Maya-inspired numerical encodings for machine learning.

maya-encoding provides two scikit-learn compatible transformers that leverage the mathematical elegance of ancient Maya numerical and calendar systems for modern feature engineering.

Encoders

VFDEncoder (Vigesimal Feature Decomposition)

Transforms numeric features into hierarchical base-20 representations.
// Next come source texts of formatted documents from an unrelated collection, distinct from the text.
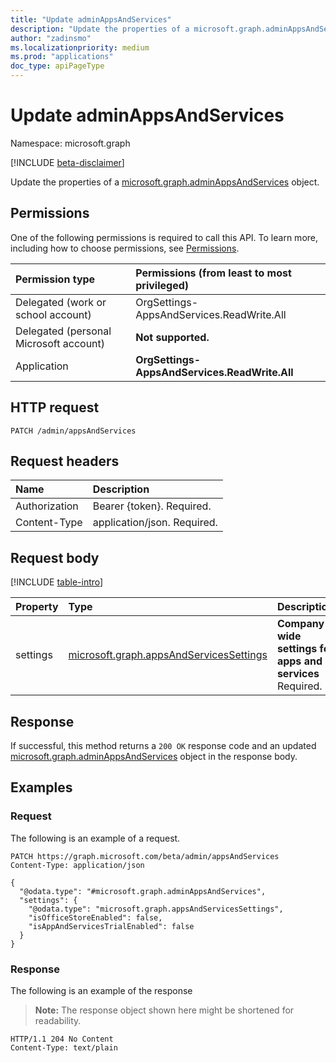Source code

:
 ```yaml
---
title: "Update adminAppsAndServices"
description: "Update the properties of a microsoft.graph.adminAppsAndServices object."
author: "zadinsmo"
ms.localizationpriority: medium
ms.prod: "applications"
doc_type: apiPageType
---
```


# Update adminAppsAndServices
Namespace: microsoft.graph

[!INCLUDE [beta-disclaimer](../../includes/beta-disclaimer.md)]

Update the properties of a [microsoft.graph.adminAppsAndServices](../resources/adminappsandservices.md) object.

## Permissions
One of the following permissions is required to call this API. To learn more, including how to choose permissions, see [Permissions](/graph/permissions-reference).

|Permission type|Permissions (from least to most privileged)|
|:---|:---|
|Delegated (work or school account)|OrgSettings-AppsAndServices.ReadWrite.All|
|Delegated (personal Microsoft account)|**Not supported.**|
|Application|**OrgSettings-AppsAndServices.ReadWrite.All**|

## HTTP request

<!-- {
  "blockType": "ignored"
}
-->
``` http
PATCH /admin/appsAndServices
```

## Request headers
|Name|Description|
|:---|:---|
|Authorization|Bearer {token}. Required.|
|Content-Type|application/json. Required.|

## Request body
[!INCLUDE [table-intro](../../includes/update-property-table-intro.md)]


|Property|Type|Description|
|:---|:---|:---|
|settings|[microsoft.graph.appsAndServicesSettings](../resources/appsandservicessettings.md)|**Company wide settings for apps and services** Required.|



## Response

If successful, this method returns a `200 OK` response code and an updated [microsoft.graph.adminAppsAndServices](../resources/adminappsandservices.md) object in the response body.

## Examples

### Request
The following is an example of a request.
<!-- {
  "blockType": "request",
  "name": "update_adminappsandservices"
}
-->
``` http
PATCH https://graph.microsoft.com/beta/admin/appsAndServices
Content-Type: application/json

{
  "@odata.type": "#microsoft.graph.adminAppsAndServices",
  "settings": {
    "@odata.type": "microsoft.graph.appsAndServicesSettings",
    "isOfficeStoreEnabled": false,
    "isAppAndServicesTrialEnabled": false
  }
}
```


### Response
The following is an example of the response
>**Note:** The response object shown here might be shortened for readability.
<!-- {
  "blockType": "response",
  "truncated": true
}
-->
``` http
HTTP/1.1 204 No Content
Content-Type: text/plain

```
Each number is decomposed into vigesimal digits, bars (÷5), and dots (%5) at multiple positional levels — creating multi-scale features that capture periodic and modular patterns.

from maya_encoding import VFDEncoder
import numpy as np

X = np.array([[0], [7], [20], [347]])
enc = VFDEncoder(n_levels=2, components="full")
X_encoded = enc.fit_transform(X)

MayaCalendarEncoder (Maya Calendar Encoding)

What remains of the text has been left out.